Tuesday, June 20, 2017
Its hard to beat a dipole antenna
Over the years I have had a search for the perfect but very simple antenna. If you want to work several frequencies a fan dipole is your best bet. A very simple 2 band antenna is a plain 40 meter dipole. This antenna will perform fine on 40 as well as 15 meters. The SWR will be around 2 to 1 on 15 but usable especially if your radio has an internal tuner. I have found for about $100.00 dollars you can buy the new parts to construct a 110 foot dipole, feed it with 300 or 450 ohm parallel feedline. This antenna must have a 1 to 1 or a 4 to 1 balun, from the balen you will need a piece of 50 ohm coax. The shorter the better. Your internal tuner in your radio will most likely tune several bands but probably not all. If you have a good external tuner you will be able to tune all the bands from 80 to 10 meters. Mine has a 1 to 1 balun and I can tune all but 12 meters. These antennas I have described will perform very well and are low in cost. Of'course they won't do the job of a gain antenna like a Yagi. If you want to spend a few more dollars, it is hard to beat a ground mounted vertical. Very simple to make but much work laying the radial system. My 40 meter vertical works fabulous on 40 and very good on 30 meters. You may be able to tune 15 with it also. A full size loop or delta loop is a good close in, say out to 300 to 400 miles. A cloud burner on 80/75 or 40 meters. but it requires lots of wire and copper wire is expensive.

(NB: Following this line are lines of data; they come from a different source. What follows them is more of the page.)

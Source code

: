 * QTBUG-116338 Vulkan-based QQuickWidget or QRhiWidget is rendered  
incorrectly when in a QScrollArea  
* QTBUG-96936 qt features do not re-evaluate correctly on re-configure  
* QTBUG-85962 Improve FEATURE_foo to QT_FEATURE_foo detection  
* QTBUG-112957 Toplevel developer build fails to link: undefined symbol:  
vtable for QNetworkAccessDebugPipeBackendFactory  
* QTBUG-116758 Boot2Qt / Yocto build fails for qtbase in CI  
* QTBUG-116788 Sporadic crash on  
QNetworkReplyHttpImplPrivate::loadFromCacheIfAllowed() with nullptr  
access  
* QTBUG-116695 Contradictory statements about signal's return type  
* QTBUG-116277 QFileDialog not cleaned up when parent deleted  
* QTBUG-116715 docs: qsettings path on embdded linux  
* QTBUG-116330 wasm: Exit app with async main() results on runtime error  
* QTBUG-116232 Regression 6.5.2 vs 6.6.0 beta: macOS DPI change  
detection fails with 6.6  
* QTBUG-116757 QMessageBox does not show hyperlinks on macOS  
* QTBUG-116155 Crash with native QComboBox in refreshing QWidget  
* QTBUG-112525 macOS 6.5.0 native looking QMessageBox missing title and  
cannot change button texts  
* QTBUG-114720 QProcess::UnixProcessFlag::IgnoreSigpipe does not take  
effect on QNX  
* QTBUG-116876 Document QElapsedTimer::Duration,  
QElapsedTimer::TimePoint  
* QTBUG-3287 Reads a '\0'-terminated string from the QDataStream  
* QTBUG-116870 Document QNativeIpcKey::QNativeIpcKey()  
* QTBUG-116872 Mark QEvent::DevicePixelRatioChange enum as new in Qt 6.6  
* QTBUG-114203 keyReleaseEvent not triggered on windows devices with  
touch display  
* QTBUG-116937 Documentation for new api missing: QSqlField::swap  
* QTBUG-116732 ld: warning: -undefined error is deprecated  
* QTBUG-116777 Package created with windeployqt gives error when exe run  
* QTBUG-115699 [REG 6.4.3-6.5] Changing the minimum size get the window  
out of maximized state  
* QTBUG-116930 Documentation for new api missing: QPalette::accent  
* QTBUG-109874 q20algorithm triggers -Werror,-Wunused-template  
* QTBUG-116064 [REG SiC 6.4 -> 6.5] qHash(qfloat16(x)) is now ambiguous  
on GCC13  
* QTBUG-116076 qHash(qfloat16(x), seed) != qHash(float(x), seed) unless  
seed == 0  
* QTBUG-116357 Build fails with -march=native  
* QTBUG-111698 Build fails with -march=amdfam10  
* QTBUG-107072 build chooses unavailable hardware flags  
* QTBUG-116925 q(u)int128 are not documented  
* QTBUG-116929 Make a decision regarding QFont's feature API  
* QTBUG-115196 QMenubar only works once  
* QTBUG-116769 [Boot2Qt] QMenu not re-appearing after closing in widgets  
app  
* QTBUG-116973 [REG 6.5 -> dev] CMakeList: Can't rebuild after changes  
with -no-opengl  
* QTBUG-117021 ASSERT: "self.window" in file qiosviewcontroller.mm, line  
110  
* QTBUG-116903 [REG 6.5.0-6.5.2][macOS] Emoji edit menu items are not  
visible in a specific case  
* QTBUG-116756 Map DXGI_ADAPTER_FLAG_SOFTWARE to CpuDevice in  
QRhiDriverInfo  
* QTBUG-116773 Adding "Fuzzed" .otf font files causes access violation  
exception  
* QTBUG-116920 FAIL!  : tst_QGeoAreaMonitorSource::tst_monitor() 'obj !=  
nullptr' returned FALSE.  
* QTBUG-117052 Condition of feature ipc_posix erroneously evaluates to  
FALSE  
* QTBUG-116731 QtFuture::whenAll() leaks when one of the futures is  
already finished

Antennas that are not too good are magnetic loops, end feed 1/4 wave wires, and random wires with a 9 to 1 balun. Also eve trough non-resonant antennas. Trap dipols work but are very narrow banded and hard to make or if you buy the traps they are costly, only use if you can't fit a 1/2 wave one in the space.
If you are restricted on space or have to put your antenna in the attic you have to make do with what you have. I know two hams that have antennas in their attics and do make lots of contacts. My friend (W9BS) in Florida has an attic antenna and I have contacted him on 75, 60, 40, 30,and 6 meters. This is quite an accomplishment for being restricted to an attic space. Even a bad antenna will radiate RF, I have made contacts with a 100 watt light bulb hooked up as a dummy load !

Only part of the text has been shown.